There are people who have over a thousand likes on Vella. Some writers are finding success. I’m just not one of them. What did I do wrong? The cover? The blurb? The tags? Beats me. But I have to admit defeat. Am I hanging my head in misery? Not so much. I was curious about it. I gave it a try. It didn’t work. And that’s the thing about writing. Sometimes you write something that you think is your best, and it dies on the vine. Writing isn’t all about what a good writer you are. Plain, old, dumb luck is involved. Hitting the right thing at the right time. Getting good reviews from the right people. And what editors are looking for and buying comes and goes, too. There are so many variables, I could never keep track of them all.

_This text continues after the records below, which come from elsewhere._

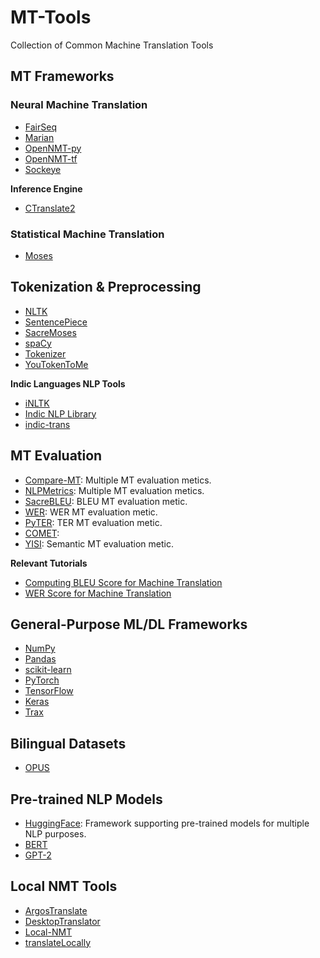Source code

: # MT-Tools
Collection of Common Machine Translation Tools

## MT Frameworks

### Neural Machine Translation

* [FairSeq](https://github.com/pytorch/fairseq)
* [Marian](https://github.com/marian-nmt/marian)
* [OpenNMT-py](https://github.com/OpenNMT/OpenNMT-py)
* [OpenNMT-tf](https://github.com/OpenNMT/OpenNMT-tf)
* [Sockeye](https://github.com/awslabs/sockeye)

**Inference Engine**
* [CTranslate2](https://github.com/OpenNMT/CTranslate2)


### Statistical Machine Translation

* [Moses](http://www.statmt.org/moses/)


## Tokenization & Preprocessing

* [NLTK](https://www.nltk.org/)
* [SentencePiece](https://github.com/google/sentencepiece)
* [SacreMoses](https://github.com/alvations/sacremoses)
* [spaCy](https://spacy.io/)
* [Tokenizer](https://github.com/OpenNMT/Tokenizer)
* [YouTokenToMe](https://github.com/VKCOM/YouTokenToMe)


**Indic Languages NLP Tools**

* [iNLTK](https://github.com/goru001/inltk)
* [Indic NLP Library](http://anoopkunchukuttan.github.io/indic_nlp_library/)
* [indic-trans](https://github.com/libindic/indic-trans)


## MT Evaluation

* [Compare-MT](https://github.com/neulab/compare-mt): Multiple MT evaluation metics.
* [NLPMetrics](https://github.com/gcunhase/NLPMetrics):  Multiple MT evaluation metics.
* [SacreBLEU](https://github.com/mjpost/sacrebleu): BLEU MT evaluation metic.
* [WER](https://github.com/jitsi/jiwer): WER MT evaluation metic.
* [PyTER](https://pypi.org/project/pyter/0.2.2.1/): TER MT evaluation metic.
* [COMET](https://github.com/Unbabel/COMET): 
* [YISI](https://github.com/chikiulo/yisi): Semantic MT evaluation metic.

**Relevant Tutorials**

* [Computing BLEU Score for Machine Translation](https://blog.machinetranslation.io/compute-bleu-score/)
* [WER Score for Machine Translation](https://blog.machinetranslation.io/compute-wer-score/)


## General-Purpose ML/DL Frameworks

* [NumPy](https://github.com/numpy/numpy)
* [Pandas](https://github.com/pandas-dev/pandas)
* [scikit-learn](https://scikit-learn.org/stable/)
* [PyTorch](https://pytorch.org/)
* [TensorFlow](https://www.tensorflow.org/)
* [Keras](https://keras.io/)
* [Trax](https://github.com/google/trax)


## Bilingual Datasets

* [OPUS](http://opus.nlpl.eu/)


## Pre-trained NLP Models

* [HuggingFace](https://huggingface.co/): Framework supporting pre-trained models for multiple NLP purposes.
* [BERT](https://github.com/google-research/bert)
* [GPT-2](https://github.com/openai/gpt-2)


## Local NMT Tools

* [ArgosTranslate](https://github.com/argosopentech/argos-translate)
* [DesktopTranslator](https://github.com/ymoslem/DesktopTranslator)
* [Local-NMT](https://github.com/fantinuoli/Local-NMT)
* [translateLocally](https://github.com/XapaJIaMnu/translateLocally)







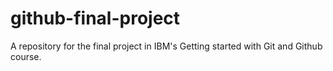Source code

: # github-final-project
A repository for the final project in IBM's Getting started with Git and Github course.
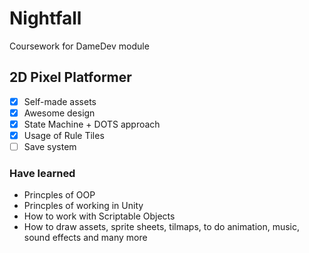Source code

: # Nightfall
Coursework for DameDev module

## 2D Pixel Platformer 
- [x] Self-made assets
- [x] Awesome design
- [x] State Machine + DOTS approach
- [x] Usage of Rule Tiles
- [ ] Save system

### Have learned
<ul>
  <li>Princples of OOP</li>
  <li>Princples of working in Unity</li>
  <li>How to work with Scriptable Objects</li>
  <li>How to draw assets, sprite sheets, tilmaps, to do animation, music, sound effects and many more</li>
</ul>
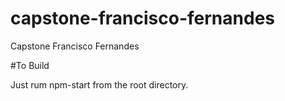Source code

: # capstone-francisco-fernandes
 Capstone Francisco Fernandes
 
 #To Build
 
 Just rum npm-start from the root directory.
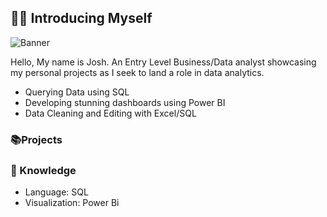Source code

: ## 👋🏻 Introducing Myself

![Banner](https://github.com/user-attachments/assets/bddcc723-5fe0-4e10-b1d6-4b232ae521c6)

Hello, My name is Josh. An Entry Level Business/Data analyst showcasing my personal projects as I seek to land a role in data analytics.

- Querying Data using SQL
- Developing stunning dashboards using Power BI
- Data Cleaning and Editing with Excel/SQL

### 📚Projects


### 📖 Knowledge

- Language: SQL
- Visualization: Power Bi

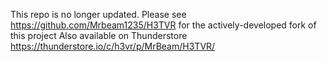 This repo is no longer updated.
Please see https://github.com/Mrbeam1235/H3TVR for the actively-developed fork of this project
Also available on Thunderstore https://thunderstore.io/c/h3vr/p/MrBeam/H3TVR/

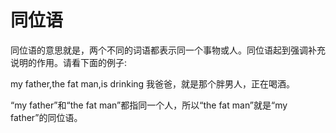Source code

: # 同位语

同位语的意思就是，两个不同的词语都表示同一个事物或人。同位语起到强调补充说明的作用。请看下面的例子:

my father,the fat man,is drinking 我爸爸，就是那个胖男人，正在喝酒。

“my father”和“the fat man”都指同一个人，所以“the fat man”就是“my father”的同位语。




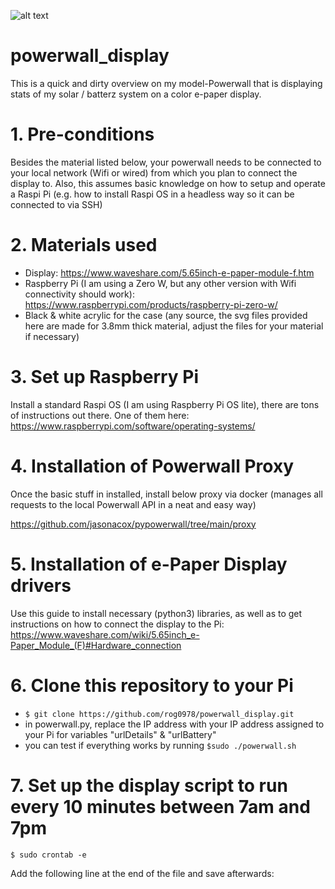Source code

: ![alt text](https://github.com/rog0978/powerwall_display/blob/main/display.jpg?raw=true)
# powerwall_display
This is a quick and dirty overview on my model-Powerwall that is displaying stats of my solar / batterz system on a color e-paper display.

# 1. Pre-conditions

Besides the material listed below, your powerwall needs to be connected to your local network (Wifi or wired) from which you plan to connect the display to.
Also, this assumes basic knowledge on how to setup and operate a Raspi Pi (e.g. how to install Raspi OS in a headless way so it can be connected to via SSH)

# 2. Materials used

* Display: https://www.waveshare.com/5.65inch-e-paper-module-f.htm
* Raspberry Pi (I am using a Zero W, but any other version with Wifi connectivity should work): https://www.raspberrypi.com/products/raspberry-pi-zero-w/
* Black & white acrylic for the case (any source, the svg files provided here are made for 3.8mm thick material, adjust the files for your material if necessary)

# 3. Set up Raspberry Pi

Install a standard Raspi OS (I am using Raspberry Pi OS lite), there are tons of instructions out there. One of them here: https://www.raspberrypi.com/software/operating-systems/

# 4. Installation of Powerwall Proxy

Once the basic stuff in installed, install below proxy via docker (manages all requests to the local Powerwall API in a neat and easy way)

https://github.com/jasonacox/pypowerwall/tree/main/proxy

# 5. Installation of e-Paper Display drivers

Use this guide to install necessary (python3) libraries, as well as to get instructions on how to connect the display to the Pi: https://www.waveshare.com/wiki/5.65inch_e-Paper_Module_(F)#Hardware_connection

# 6. Clone this repository to your Pi

* `$ git clone https://github.com/rog0978/powerwall_display.git`
* in powerwall.py, replace the IP address with your IP address assigned to your Pi for variables "urlDetails" & "urlBattery"
* you can test if everything works by running `$sudo ./powerwall.sh`

# 7. Set up the display script to run every 10 minutes between 7am and 7pm

`$ sudo crontab -e`

Add the following line at the end of the file and save afterwards: 
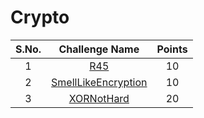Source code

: # Crypto

|S.No.| Challenge Name | Points |
|:---:|:--------------:|:------:|
|1|[R45](R45/)|10|
|2|[SmellLikeEncryption](SmellLikeEncryption/)|10|
|3|[XORNotHard](XORNotHard/)|20|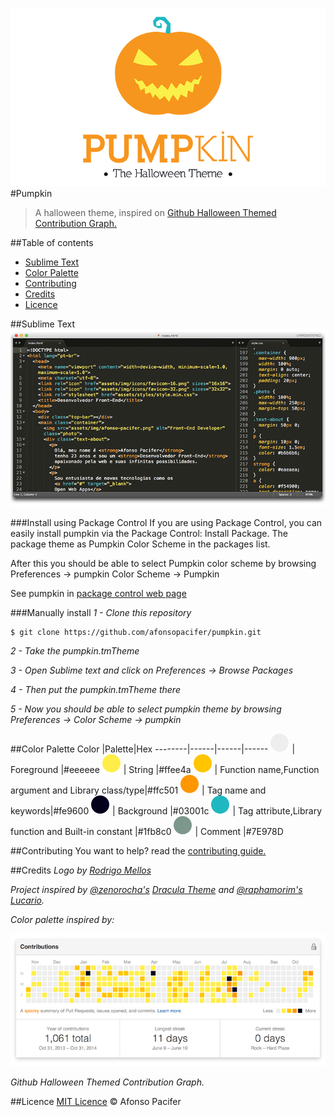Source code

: ![logo](img/logo.png)
#Pumpkin
> A halloween theme, inspired on [Github Halloween Themed Contribution Graph.](#credits)

##Table of contents
- [Sublime Text](#sublime-text)
- [Color Palette](#color-palette)
- [Contributing](#contributing)
- [Credits](#credits)
- [Licence](#licence)

##Sublime Text
![sublime text](img/sublime-text.png)

###Install using Package Control
If you are using Package Control, you can easily install pumpkin via the Package Control: Install Package. The package theme as Pumpkin Color Scheme in the packages list.

After this you should be able to select Pumpkin color scheme by browsing Preferences -> pumpkin Color Scheme -> Pumpkin

See pumpkin in [package control web page](https://packagecontrol.io/packages/Pumpkin%20Color%20Scheme)

###Manually install
*1 - Clone this repository*

    $ git clone https://github.com/afonsopacifer/pumpkin.git

*2 - Take the pumpkin.tmTheme*

*3 - Open Sublime text and click on Preferences -> Browse Packages*

*4 - Then put the pumpkin.tmTheme there*

*5 - Now you should be able to select pumpkin theme by browsing Preferences -> Color Scheme -> pumpkin*

##Color Palette
Color |Palette|Hex
--------|------|------|------
![eeeeee](img/eeeeee.png) | Foreground |#eeeeee
![ffee4a](img/ffee4a.png) | String |#ffee4a
![ffc501](img/ffc501.png) | Function name,Function argument and Library class/type|#ffc501
![fe9600](img/fe9600.png) | Tag name and keywords|#fe9600
![03001c](img/03001c.png) | Background |#03001c
![1fb8c0](img/1fb8c0.png) | Tag attribute,Library function and Built-in constant |#1fb8c0
![7E978D](img/7E978D.png) | Comment |#7E978D

##Contributing
You want to help? read the [contributing guide.](contributing.md)

##Credits
*Logo by [Rodrigo Mellos](http://rodrigomellos.com/)*

*Project inspired by [@zenorocha's](https://github.com/zenorocha/) [Dracula Theme](https://github.com/zenorocha/dracula-theme) and [@raphamorim's](https://github.com/raphamorim/) [Lucario](https://github.com/raphamorim/lucario).*

*Color palette inspired by:*

![Github Contribution](img/github-contribution.png)

*Github Halloween Themed Contribution Graph.*

##Licence
[MIT Licence](licence.md) © Afonso Pacifer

But the most important thing I hope you get from this is: FAILURE ISN’T THE END OF THE WORLD. Sometimes, it’s the start of something new. I wrote one cozy after another for years and got rejections. No one wanted them. So I finally decided to write something else. And I sold a romance. Don’t snicker and say, “I could never write one of those.” Because that’s what I said. And guess what? I could. Just like in horoscopes, timing is important. If you can’t sale one thing, maybe you should try something else. Really pay attention to any comments about why an editor didn’t choose your novel. Try to fix what’s wrong. It might not be your writing. It might be your subject, or the way you told the story. Maybe it’s too much like what’s already out there. Or maybe it’s not enough like what’s already been done.
But failure’s just a no. Keep writing and trying until you get a yes. Mine took a long time, and I thought about giving up. There’s no shame in that. If you don’t enjoy what you’re working on, why do it? But if you’re determined to succeed, use those failures to stand on and push yourself higher.
I’ve unpublished SOLSTICE RETRIBUTION on Vella and I’ve loaded it for Kindle. It might still bomb, but I enjoyed writing it, and I like Muddy River. Failure isn’t the end of the world. A lot of hugely successful people have failed their way to success, so if you’re hooked on writing, hang in there!